## [Exercise directions]
Return every entry exactly as written, with the pictures removed.

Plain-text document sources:

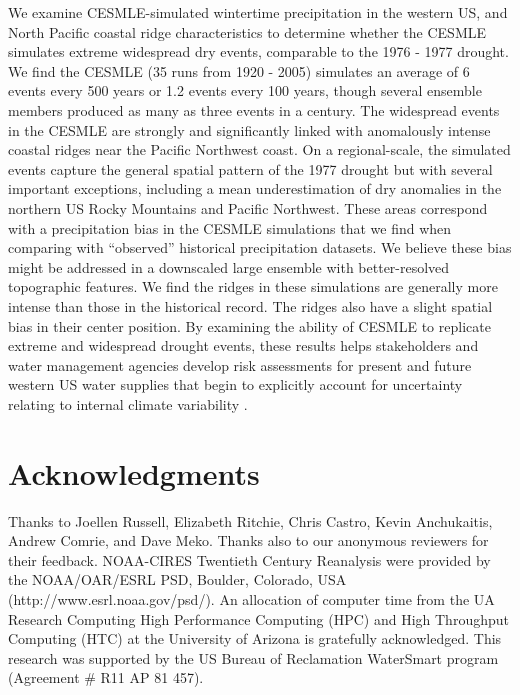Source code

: \documentclass[final, double]{ua-thesis}
\begin{document}
We examine CESMLE-simulated wintertime precipitation in the western US, and North Pacific coastal ridge characteristics to determine whether the CESMLE simulates extreme widespread dry events, comparable to the 1976 - 1977 drought. We find the CESMLE (35 runs from 1920 - 2005) simulates an average of 6 events every 500 years or 1.2 events every 100 years, though several ensemble members produced as many as three events in a century. The widespread events in the CESMLE are strongly and significantly linked with anomalously intense coastal ridges near the Pacific Northwest coast. On a regional-scale, the simulated events capture the general spatial pattern of the 1977 drought but with several important exceptions, including a mean underestimation of dry anomalies in the northern US Rocky Mountains and Pacific Northwest. These areas correspond with a precipitation bias in the CESMLE simulations that we find when comparing with ``observed'' historical precipitation datasets. We believe these bias might be addressed in a downscaled large ensemble with better-resolved topographic features. We find the ridges in these simulations are generally more intense than those in the historical record. The ridges also have a slight spatial bias in their center position. By examining the ability of CESMLE to replicate extreme and widespread drought events, these results helps stakeholders and water management agencies develop risk assessments for present and future western US water supplies that begin to explicitly account for uncertainty relating to internal climate variability \citep{3reclamation_bureau_of_reclamation_west-wide_2016}.

\section{Acknowledgments}

Thanks to Joellen Russell, Elizabeth Ritchie, Chris Castro, Kevin Anchukaitis, Andrew Comrie, and Dave Meko. Thanks also to our anonymous reviewers for their feedback. NOAA-CIRES Twentieth Century Reanalysis were provided by the NOAA/OAR/ESRL PSD, Boulder, Colorado, USA (http://www.esrl.noaa.gov/psd/). An allocation of computer time from the UA Research Computing High Performance Computing (HPC) and High Throughput Computing (HTC) at the University of Arizona is gratefully acknowledged. This research was supported by the US Bureau of Reclamation WaterSmart program (Agreement \# R11 AP 81 457).

% 
% 
\end{document}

## [Solution for this problem]
Source code

: \documentclass[final, double]{ua-thesis}
\begin{document}
We examine CESMLE-simulated wintertime precipitation in the western US, and North Pacific coastal ridge characteristics to determine whether the CESMLE simulates extreme widespread dry events, comparable to the 1976 - 1977 drought. We find the CESMLE (35 runs from 1920 - 2005) simulates an average of 6 events every 500 years or 1.2 events every 100 years, though several ensemble members produced as many as three events in a century. The widespread events in the CESMLE are strongly and significantly linked with anomalously intense coastal ridges near the Pacific Northwest coast. On a regional-scale, the simulated events capture the general spatial pattern of the 1977 drought but with several important exceptions, including a mean underestimation of dry anomalies in the northern US Rocky Mountains and Pacific Northwest. These areas correspond with a precipitation bias in the CESMLE simulations that we find when comparing with ``observed'' historical precipitation datasets. We believe these bias might be addressed in a downscaled large ensemble with better-resolved topographic features. We find the ridges in these simulations are generally more intense than those in the historical record. The ridges also have a slight spatial bias in their center position. By examining the ability of CESMLE to replicate extreme and widespread drought events, these results helps stakeholders and water management agencies develop risk assessments for present and future western US water supplies that begin to explicitly account for uncertainty relating to internal climate variability \citep{3reclamation_bureau_of_reclamation_west-wide_2016}.

\section{Acknowledgments}

Thanks to Joellen Russell, Elizabeth Ritchie, Chris Castro, Kevin Anchukaitis, Andrew Comrie, and Dave Meko. Thanks also to our anonymous reviewers for their feedback. NOAA-CIRES Twentieth Century Reanalysis were provided by the NOAA/OAR/ESRL PSD, Boulder, Colorado, USA (http://www.esrl.noaa.gov/psd/). An allocation of computer time from the UA Research Computing High Performance Computing (HPC) and High Throughput Computing (HTC) at the University of Arizona is gratefully acknowledged. This research was supported by the US Bureau of Reclamation WaterSmart program (Agreement \# R11 AP 81 457).

% 
% 
\end{document}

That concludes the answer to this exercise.